--- START ---
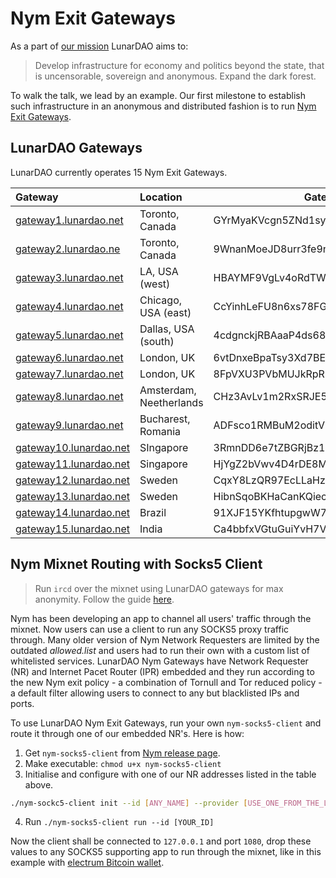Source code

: # Nym Exit Gateways

As a part of [our mission](https://lunardao.net/manifesto.html) LunarDAO aims to:

> Develop infrastructure for economy and politics beyond the state, that is uncensorable, sovereign and anonymous. Expand the dark forest.

To walk the talk, we lead by an example. Our first milestone to establish such infrastructure in an anonymous and distributed fashion is to run [Nym Exit Gateways](https://gateway1.lunardao.net).


## LunarDAO Gateways

LunarDAO currently operates 15 Nym Exit Gateways.

| Gateway                         | Location                             | Gateway Identity Key                         | Embeded Network Requester Address                                                                                                      |
| :---                            | :---                                 | ---                                          | :---                                                                                                                                   |
| [gateway1.lunardao.net](https://gateway1.lunardao.net/)  | Toronto, Canada                      | GYrMyaKVcgn5ZNd1syBKdfCBSRDWK9Kar7qLera5RKWQ | EEqAzndxXt9DBYnNZ32wuXh3fJZuEYosrSvo9EM3quoM.8WSeav8vAY7fJpJYBZdNY4tQZCPQyuRHF73EXnkTa54f@7iJUnn3Wxr1s7Y3mp8Hwv29TWWYxWekmx2zzmtsioC1X |
| [gateway2.lunardao.ne](thttps://gateway2.lunardao.net/)  | Toronto, Canada                      | 9WnanMoeJD8urr3fe9neB3BneSZ6CuQNYfGBkiN87csQ | AviqfchjSEbjgh596THD5pEG6w6WGnwRu3xUBrQM3s1m.4cUgKZYCqJvTGnAMiP35ZFbhVd3Hj2b7VCyeAthJFjTi@9WnanMoeJD8urr3fe9neB3BneSZ6CuQNYfGBkiN87csQ |
| [gateway3.lunardao.net](https://gateway3.lunardao.net/)  | LA, USA (west)                       | HBAYMF9VgLv4oRdTWgpeG4F3KNcYpj5VJ7YeEu7aKwYx | DxzEv981AX6rj92YJSDijDH1PYzFwfNMaSXyTYcvGDe5.8f87j6oMWHmP4c7o2cE2jrrLAFMcTYDuQcBJhWdj152N@HBAYMF9VgLv4oRdTWgpeG4F3KNcYpj5VJ7YeEu7aKwYx |
| [gateway4.lunardao.net](https://gateway4.lunardao.net/)  | Chicago, USA (east)                  | CcYinhLeFU8n6xs78FG6Rz3wvosGTCU2hLB1CZyfkMVe | 6pdHZZLbtghiAEbQW7eVSoUpJwWxUSFJFzkcjQZavQHB.AcytKZj8JyT2mccsz6YJt8LJtYdL8iRZ4yRbkv2PRTra@CcYinhLeFU8n6xs78FG6Rz3wvosGTCU2hLB1CZyfkMVe |
| [gateway5.lunardao.net](https://gateway5.lunardao.net/)  | Dallas, USA (south)                  | 4cdgnckjRBAaaP4ds68YEJPRc78paC4YWMGBDUS8G57C | H4ChCGS9ZG4V66LNoknfraCNexxxAnXSkviP1dvpyjja.FcJfXGVF6xEaWjqVKoWXna7ApGKGNLvv8zKNGxcVrY2i@4cdgnckjRBAaaP4ds68YEJPRc78paC4YWMGBDUS8G57C |
| [gateway6.lunardao.net](https://gateway6.lunardao.net/)  | London, UK                           | 6vtDnxeBpaTsy3Xd7BE2ZAEKiaQZFsXEZPf9ZKrQtxgS | EpQ2wXbvDi9k2jQFtVZxXf5N5uf7tLofZQtihMDtQyau.4ufZNZAcuWFqiZ8kQHtC4tRxeX7McDsZLcunuCftMpJQ@6vtDnxeBpaTsy3Xd7BE2ZAEKiaQZFsXEZPf9ZKrQtxgS |
| [gateway7.lunardao.net](https://gateway7.lunardao.net/)  | London, UK                           | 8FpVXU3PVbMUJkRpRMLtrRWmcBvCrPLWVQggNRKrVkkn | A3Y7MYGLLVK1kEQZ12sTMt7PHi55kdqFA2vqwP5AUNP6.6pQRhNs82vHVaxTSwWWeH8tqqd5XS17PVau1Whquzfp@8FpVXU3PVbMUJkRpRMLtrRWmcBvCrPLWVQggNRKrVkkn  |
| [gateway8.lunardao.net](https://gateway8.lunardao.net/)  | Amsterdam, Neetherlands | CHz3AvLv1m2RxSRJE5USBgkmk92uH8T4H95EdpWc93Nb | 9jdirvABxWde4LdsK3FASjmYpmRJ2b3ycvYUYG4Kyx8N.3udzeDkc67BFQZQRgwQxwPu4AZGQLkoTzDgfh9EpxYw8@CHz3AvLv1m2RxSRJE5USBgkmk92uH8T4H95EdpWc93Nb |
| [gateway9.lunardao.net](https://gateway9.lunardao.net/)  | Bucharest, Romania    | ADFsco1RMBuM2oditV9MPfWYAht5KDqRmpwNu95fbedg | Gv1Kvj1rRHS5732q7YYNXpV3ZKLZLDBLUFFsLAaa8PdY.3o1gh9Kv1aSVbegkCjn5yxLqNXe7ow4REqHtPF3SHeZY@ADFsco1RMBuM2oditV9MPfWYAht5KDqRmpwNu95fbedg |
| [gateway10.lunardao.net](https://gateway10.lunardao.net/) | SIngapore                            | 3RmnDD6e7tZBGRjBz1iv6LD2Zb9Q8CXPigW4CneSY9hs | BrLPwxdGfrpwE8LkrKtwZRN5bfSj173L7svJrL7DogYX.WeSDmMm9ezZFNRfjjqJTJt4SVq7zFmnQz4Nh3vUrLMs@3RmnDD6e7tZBGRjBz1iv6LD2Zb9Q8CXPigW4CneSY9hs  |
| [gateway11.lunardao.net](https://gateway11.lunardao.net/) | Singapore                            | HjYgZ2bVwv4D4rDE8MfWTzFEzYSo7P6xgbrRnpZBADJX | 5oJJWrUMwigqyKNm833J9JavjvLtB7P5Gq82htisC1rG.3ditxa16huEjNHPc6Srqm5Eei7gtFWqqJ13jE5xHrjJX@HjYgZ2bVwv4D4rDE8MfWTzFEzYSo7P6xgbrRnpZBADJX |
| [gateway12.lunardao.net](https://gateway12.lunardao.net/) | Sweden                               | CqxY8LzQR97EcLLaHzhhNBVkGxiA4WhPjERA2WN5nUsi | EckThLD2H3MXonPBHYVkNF936gcxjVzuFS5WbDPYn9ak.EbS2TyKXm6rAk4u7sAN4hXSZSYRaDfV4pvvPYjSGgBPB@CqxY8LzQR97EcLLaHzhhNBVkGxiA4WhPjERA2WN5nUsi |
| [gateway13.lunardao.net](https://gateway13.lunardao.net/) | Sweden                               | HibnSqoBKHaCanKQiecCcNDvabKJ3XzCUfPHi5oXZvjE | FRdGYEznhjQDn37TL3Jo8yXFtXyhkRFqYzbLfB8bpytE.GZea8CYAZya9P2Z83zCpXFfjb3sfmtMtEgtbE7taNSwB@HibnSqoBKHaCanKQiecCcNDvabKJ3XzCUfPHi5oXZvjE |
| [gateway14.lunardao.net](https://gateway14.lunardao.net/) | Brazil                               | 91XJF15YKfhtupgwW7kFx2VcggNkT8AHz9FcSnnoPjFr | 5JWPtbkk3aNSCGYD9VMAQ9MdMHZXyJvxBeWPRdktjD14.GXuxvRC3LaYuGHsVWV1qgpAPvBkxskVzkTSCX2ZgY3Fm@91XJF15YKfhtupgwW7kFx2VcggNkT8AHz9FcSnnoPjFr |
| [gateway15.lunardao.net](https://gateway15.lunardao.net/) | India                                | Ca4bbfxVGtuGuiYvH7V5jSnj9Jp4VJa4Sznu2doZD5np | 6J4NJJTGJNT4BeYgeGnm3wMRzzKH1LFFPCZjoeAoRpCB.9d8fYTwxXf3QmFyqVCxjezGSg7bwSMBBaPmRrsJHUCE6@Ca4bbfxVGtuGuiYvH7V5jSnj9Jp4VJa4Sznu2doZD5np |

## Nym Mixnet Routing with Socks5 Client

> Run `ircd` over the mixnet using LunarDAO gateways for max anonymity. Follow the guide [here](./mixnetircd.md).

Nym has been developing an app to channel all users' traffic through the mixnet. Now users can use a client to run any SOCKS5 proxy traffic through. Many older version of Nym Network Requesters are limited by the outdated *allowed.list* and users had to run their own with a custom list of whitelisted services. LunarDAO Nym Gateways have Network Requester (NR) and Internet Pacet Router (IPR) embedded and they run according to the new Nym exit policy - a combination of Tornull and Tor reduced policy - a default filter allowing users to connect to any but blacklisted IPs and ports.

To use LunarDAO Nym Exit Gateways, run your own `nym-socks5-client` and route it through one of our embedded NR's. Here is how:

1. Get `nym-socks5-client` from [Nym release page](https://github.com/nymtech/nym/releases).
2. Make executable: `chmod u+x nym-socks5-client`
3. Initialise and configure with one of our NR addresses listed in the table above.
```sh
./nym-sockc5-client init --id [ANY_NAME] --provider [USE_ONE_FROM_THE_LIST_ABOVE]
```
4. Run `./nym-socks5-client run --id [YOUR_ID]`

Now the client shall be connected to `127.0.0.1` and port `1080`, drop these values to any SOCKS5 supporting app to run through the mixnet, like in this example with [electrum Bitcoin wallet](https://nym-website-docs-n2epi5j7h-nyx-network-staging.vercel.app/developers/tutorials/electrum.html#electrum-bitcoin-wallet-via-nymconnect).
--- END ---
> WHAT IS BEING ASKED: Take from the listing above each line containing "Canada".

> OUTPUT BELOW:
| [gateway1.lunardao.net](https://gateway1.lunardao.net/)  | Toronto, Canada                      | GYrMyaKVcgn5ZNd1syBKdfCBSRDWK9Kar7qLera5RKWQ | EEqAzndxXt9DBYnNZ32wuXh3fJZuEYosrSvo9EM3quoM.8WSeav8vAY7fJpJYBZdNY4tQZCPQyuRHF73EXnkTa54f@7iJUnn3Wxr1s7Y3mp8Hwv29TWWYxWekmx2zzmtsioC1X |
| [gateway2.lunardao.ne](thttps://gateway2.lunardao.net/)  | Toronto, Canada                      | 9WnanMoeJD8urr3fe9neB3BneSZ6CuQNYfGBkiN87csQ | AviqfchjSEbjgh596THD5pEG6w6WGnwRu3xUBrQM3s1m.4cUgKZYCqJvTGnAMiP35ZFbhVd3Hj2b7VCyeAthJFjTi@9WnanMoeJD8urr3fe9neB3BneSZ6CuQNYfGBkiN87csQ |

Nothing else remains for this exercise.